Data section >>

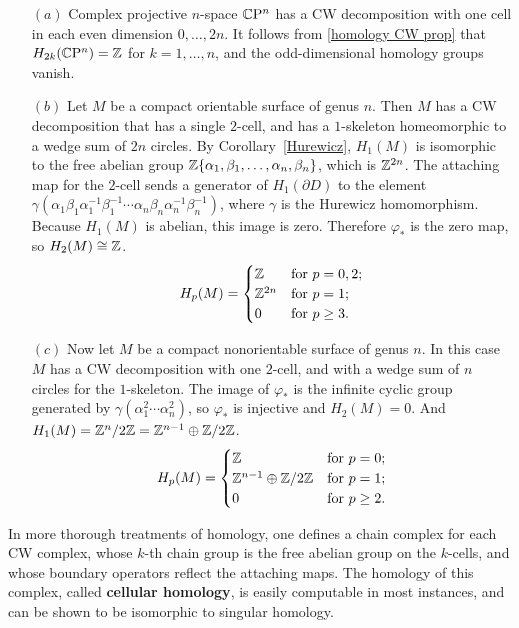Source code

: \begin{example}
\mbox{}
\begin{itemize}
\item[$(a)$]Complex projective $n$-space $\mathbb{C}\mathrm{P}^n$ has a CW decomposition with one cell in each even dimension $0,\dots,2n$. It follows from \cref{homology CW prop} that $H_{2k}(\mathbb{C}\mathrm{P}^n)=\mathbb{Z}$ for $k=1,\dots,n$, and the odd-dimensional homology groups vanish.
\item[$(b)$]Let $M$ be a compact orientable surface of genus $n$. Then $M$ has a CW decomposition that has a single $2$-cell, and has a $1$-skeleton homeomorphic to a 
wedge sum of $2n$ circles. By Corollary~\ref{Hurewicz}, $H_1(M)$ is isomorphic to the free abelian group $\mathbb{Z}\{\alpha_1,\beta_1,\dots,\alpha_n,\beta_n\}$, which is 
$\mathbb{Z}^{2n}$. The attaching map for the $2$-cell sends a generator of $H_1(\partial D)$ to the element $\gamma(\alpha_1\beta_1\alpha_1^{-1}\beta_1^{-1}\cdots\alpha_n\beta_n\alpha_n^{-1}\beta_n^{-1})$, where $\gamma$ is the Hurewicz homomorphism. Because $H_1(M)$ is abelian, this image is zero. Therefore $\varphi_*$ is the zero map, so $H_2(M)\cong\mathbb{Z}$.
\[H_p(M)=\begin{cases}
\mathbb{Z}&\text{for }p=0,2;\\
\mathbb{Z}^{2n}&\text{for }p=1;\\
0&\text{for }p\geq 3.
\end{cases}\]
\item[$(c)$]Now let $M$ be a compact nonorientable surface of genus $n$. In this case $M$ has a CW decomposition with one $2$-cell, and with a wedge sum of $n$ circles for the $1$-skeleton. The image of $\varphi_*$ is the infinite cyclic group generated by $\gamma(\alpha_1^2\cdots\alpha_n^2)$, so $\varphi_*$ is injective and $H_2(M)=0$. And $H_1(M)=\mathbb{Z}^n/2\mathbb{Z}=\mathbb{Z}^{n-1}\oplus\mathbb{Z}/2\mathbb{Z}$.
\[H_p(M)=\begin{cases}
\mathbb{Z}&\text{for }p=0;\\
\mathbb{Z}^{n-1}\oplus\mathbb{Z}/2\mathbb{Z}&\text{for }p=1;\\
0&\text{for }p\geq 2.
\end{cases}\]
\end{itemize}
\end{example}
In more thorough treatments of homology, one defines a chain complex for each CW complex, whose $k$-th chain group is the free abelian group on the $k$-cells, and whose boundary operators reflect the attaching maps. The homology of this complex, called \textbf{cellular homology}, is easily computable in most instances, and can be shown to be isomorphic to singular homology.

Task directions >> The pictures stay out; please reproduce everything else in the entries exactly.

Solution >>
Source code

: \begin{example}
\mbox{}
\begin{itemize}
\item[$(a)$]Complex projective $n$-space $\mathbb{C}\mathrm{P}^n$ has a CW decomposition with one cell in each even dimension $0,\dots,2n$. It follows from \cref{homology CW prop} that $H_{2k}(\mathbb{C}\mathrm{P}^n)=\mathbb{Z}$ for $k=1,\dots,n$, and the odd-dimensional homology groups vanish.
\item[$(b)$]Let $M$ be a compact orientable surface of genus $n$. Then $M$ has a CW decomposition that has a single $2$-cell, and has a $1$-skeleton homeomorphic to a 
wedge sum of $2n$ circles. By Corollary~\ref{Hurewicz}, $H_1(M)$ is isomorphic to the free abelian group $\mathbb{Z}\{\alpha_1,\beta_1,\dots,\alpha_n,\beta_n\}$, which is 
$\mathbb{Z}^{2n}$. The attaching map for the $2$-cell sends a generator of $H_1(\partial D)$ to the element $\gamma(\alpha_1\beta_1\alpha_1^{-1}\beta_1^{-1}\cdots\alpha_n\beta_n\alpha_n^{-1}\beta_n^{-1})$, where $\gamma$ is the Hurewicz homomorphism. Because $H_1(M)$ is abelian, this image is zero. Therefore $\varphi_*$ is the zero map, so $H_2(M)\cong\mathbb{Z}$.
\[H_p(M)=\begin{cases}
\mathbb{Z}&\text{for }p=0,2;\\
\mathbb{Z}^{2n}&\text{for }p=1;\\
0&\text{for }p\geq 3.
\end{cases}\]
\item[$(c)$]Now let $M$ be a compact nonorientable surface of genus $n$. In this case $M$ has a CW decomposition with one $2$-cell, and with a wedge sum of $n$ circles for the $1$-skeleton. The image of $\varphi_*$ is the infinite cyclic group generated by $\gamma(\alpha_1^2\cdots\alpha_n^2)$, so $\varphi_*$ is injective and $H_2(M)=0$. And $H_1(M)=\mathbb{Z}^n/2\mathbb{Z}=\mathbb{Z}^{n-1}\oplus\mathbb{Z}/2\mathbb{Z}$.
\[H_p(M)=\begin{cases}
\mathbb{Z}&\text{for }p=0;\\
\mathbb{Z}^{n-1}\oplus\mathbb{Z}/2\mathbb{Z}&\text{for }p=1;\\
0&\text{for }p\geq 2.
\end{cases}\]
\end{itemize}
\end{example}
In more thorough treatments of homology, one defines a chain complex for each CW complex, whose $k$-th chain group is the free abelian group on the $k$-cells, and whose boundary operators reflect the attaching maps. The homology of this complex, called \textbf{cellular homology}, is easily computable in most instances, and can be shown to be isomorphic to singular homology.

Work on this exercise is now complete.